第6話 清楚な美少女の雑談配信

 学校の授業が終わり教室を出た僕は寄り道をせず真っすぐ家に帰る。

 決して僕に友達がいないから寄り道をしなかったわけではない。今日はこれからやらないといけないことがあるので、急いで家に戻って来た。



「姉さんが昨日話していた神倉ナナって、どんな人なんだろう」



 昨日はミーティングが長引いてライブ配信のアーカイブを確認出来なかったので、神倉ナナの人となりを確認出来なかった。

 だから僕はこれから神倉ナナの配信を見ることにした。
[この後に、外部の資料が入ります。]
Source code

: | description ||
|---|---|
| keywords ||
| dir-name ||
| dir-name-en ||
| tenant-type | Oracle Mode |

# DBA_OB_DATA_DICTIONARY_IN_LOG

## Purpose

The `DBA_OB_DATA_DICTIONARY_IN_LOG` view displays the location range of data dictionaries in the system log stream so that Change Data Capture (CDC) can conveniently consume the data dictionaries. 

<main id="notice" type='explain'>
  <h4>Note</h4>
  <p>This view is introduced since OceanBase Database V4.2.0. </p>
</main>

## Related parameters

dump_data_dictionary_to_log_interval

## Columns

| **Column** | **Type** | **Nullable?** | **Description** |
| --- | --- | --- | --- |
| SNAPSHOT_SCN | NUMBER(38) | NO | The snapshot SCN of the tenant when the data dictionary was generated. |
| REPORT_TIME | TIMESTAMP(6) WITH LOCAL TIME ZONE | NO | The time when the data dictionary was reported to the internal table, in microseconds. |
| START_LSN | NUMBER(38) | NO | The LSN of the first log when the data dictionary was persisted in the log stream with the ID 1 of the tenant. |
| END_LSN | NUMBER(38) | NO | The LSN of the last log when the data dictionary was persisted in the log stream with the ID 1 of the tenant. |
彼女の配信を見てこの人とコラボをするかしないか、姉さんに返事をしないといけない。



「姉さんは刺激が強いと言ってたけど、彼女は一体どんな配信をするんだろう?」



 まさかスプラッター系の配信をしているわけじゃないだろうな?

 一時期GT〇というゲームをマリ〇カートみたいに遊んでいる人もいたみたいだし、神倉ナナが似たような事をしていても驚きはない。
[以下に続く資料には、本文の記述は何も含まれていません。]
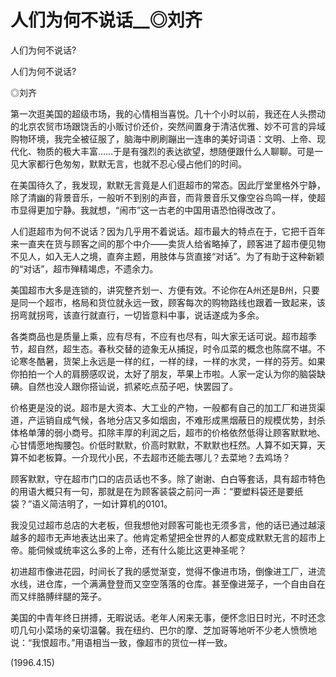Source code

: # 人们为何不说话__◎刘齐

人们为何不说话?

人们为何不说话?

◎刘齐

第一次逛美国的超级市场，我的心情相当喜悦。几十个小时以前，我还在人头攒动的北京农贸市场跟饶舌的小贩讨价还价，突然间置身于清洁优雅、妙不可言的异域购物环境，我完全被征服了，脑海中刷刷蹦出一连串的美好词语：文明、上帝、现代化、物质的极大丰富……于是有强烈的表达欲望，想随便跟什么人聊聊。可是一见大家都行色匆匆，默默无言，也就不忍心侵占他们的时间。

在美国待久了，我发现，默默无言竟是人们逛超市的常态。因此厅堂里格外宁静，除了清幽的背景音乐，一般听不到别的声音，而背景音乐又像空谷鸟鸣一样，使超市显得更加宁静。我就想，“闹市”这一古老的中国用语恐怕得改改了。

人们逛超市为何不说话？因为几乎用不着说话。超市最大的特点在于，它把千百年来一直夹在货与顾客之间的那个中介——卖货人给省略掉了，顾客进了超市便见物不见人，如入无人之境，直奔主题，用肢体与货直接“对话”。为了有助于这种新颖的“对话”，超市殚精竭虑，不遗余力。

美国超市大多是连锁的，讲究整齐划一、方便有效。不论你在A州还是B州，只要是同一个超市，格局和货位就永远一致，顾客每次的购物路线也跟着一致起来，该拐弯就拐弯，该直行就直行，一切皆意料中事，说话遂成为多余。

各类商品也是质量上乘，应有尽有，不应有也尽有，叫大家无话可说。超市超季节，超自然，超生态。春秋交替的迹象无从捕捉，时令瓜菜的概念也陈腐不堪。不论寒冬酷暑，货架上永远是一样的红，一样的绿，一样的水灵，一样的芬芳。如果你拍拍一个人的肩膀感叹说，太好了朋友，苹果上市啦。人家一定认为你的脑袋缺碘。自然也没人跟你搭讪说，抓紧吃点茄子吧，快罢园了。

价格更是没的说。超市是大资本、大工业的产物，一般都有自己的加工厂和进货渠道，产运销自成气候，各地分店又多如烟囱，不难形成黑烟蔽日的规模优势，封杀体格单薄的弱小商号。扣除丰厚的利润之后，超市的价格依然低得让顾客默默地、心甘情愿地掏腰包。价低时默默，价高时默默，不默默也枉然。人算不如天算，天算不如老板算。一介现代小民，不去超市还能去哪儿？去菜地？去鸡场？

顾客默默，守在超市门口的店员话也不多。除了谢谢、白白等套话，具有超市特色的用语大概只有一句，那就是在为顾客装袋之前问一声：“要塑料袋还是要纸袋？”语义简洁明了，一如计算机的0101。

我没见过超市总店的大老板，但我想他对顾客可能也无须多言，他的话已通过越滚越多的超市无声地表达出来了。他肯定希望把全世界的人都变成默默无言的超市上帝。能伺候或统率这么多的上帝，还有什么能比这更神圣呢？

初进超市像进花园，时间长了我的感觉渐变，觉得不像进市场，倒像进工厂，进流水线，进仓库，一个满满登登而又空空落落的仓库。甚至像进笼子，一个自由自在而又绊胳膊绊腿的笼子。

美国的中青年终日拼搏，无暇说话。老年人闲来无事，便怀念旧日时光，不时还念叨几句小菜场的亲切温馨。我在纽约、巴尔的摩、芝加哥等地听不少老人愤愤地说：“我恨超市。”用语相当一致，像超市的货位一样一致。

(1996.4.15)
「パソコンの電源を入れて‥‥‥YourTubeで神倉ナナを検索! ‥‥‥ライブ配信のアーカイブは‥‥‥‥‥352本!? ほぼ毎日配信してるじゃん!?」



 デビューしたのは丁度1年前なので、週に5回以上は配信をしていることになる。

 ショート動画もたくさん上がっているとはいえ、配信ペースとしてはかなり多い。



「週に1~2回、中には月に1回配信するかしないかという人がいる中で、この配信ペースは驚異的だ。中々出来る事じゃない」



 お金の為とはいえ配信を趣味にでもしない限り、常人が毎日配信を続けることは不可能だ。
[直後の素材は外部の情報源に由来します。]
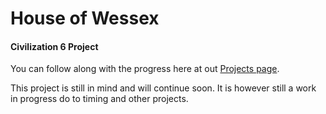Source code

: # House of Wessex
#### Civilization 6 Project
You can follow along with the progress here at out [Projects page](https://github.com/BraxonSoft/House_of_Wessex/projects).

This project is still in mind and will continue soon. It is however still a work in progress do to timing and other projects.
 この人はよっぽど配信活動が好きなんだろう。昨日姉さんが言っていたことは、あながち間違っていないようだ。



「今日も配信があるみたいだな。予定では‥‥‥デビュー1周年記念ライブか」



 まだデビューして1年しか経ってないのか。姉さんの口ぶりからして、もう何年も活動しているものだと思っていた。

 つまり彼女はこの1年という短期間で、チャンネル登録者数50万人を達成したことになる。これはこれで驚異的なペースだ。



「1年間毎日YourTubeに動画を投稿して、登録者が1000人未満の人もザラにいるのに。こんなにチャンネル登録者がいるんだ」



 たった1年でチャンネル登録者数が50万人を突破しているのは異常だ。大手の企業が運営しているならまだしも、個人で登録者数を50万人も集めるなんて普通だったらあり得ない。

 俄然この人がどんな配信をしているか興味が湧いてきた。早くこの人の配信を見よう。



「とりあえず直近の配信から見て行こう」



 彼女の直近の配信で目に留まったのは『最近あった話』という雑談枠である。

 FPSの腕前はどの程度かわからないけど、これを聞けば彼女の人となりはわかるだはずだ。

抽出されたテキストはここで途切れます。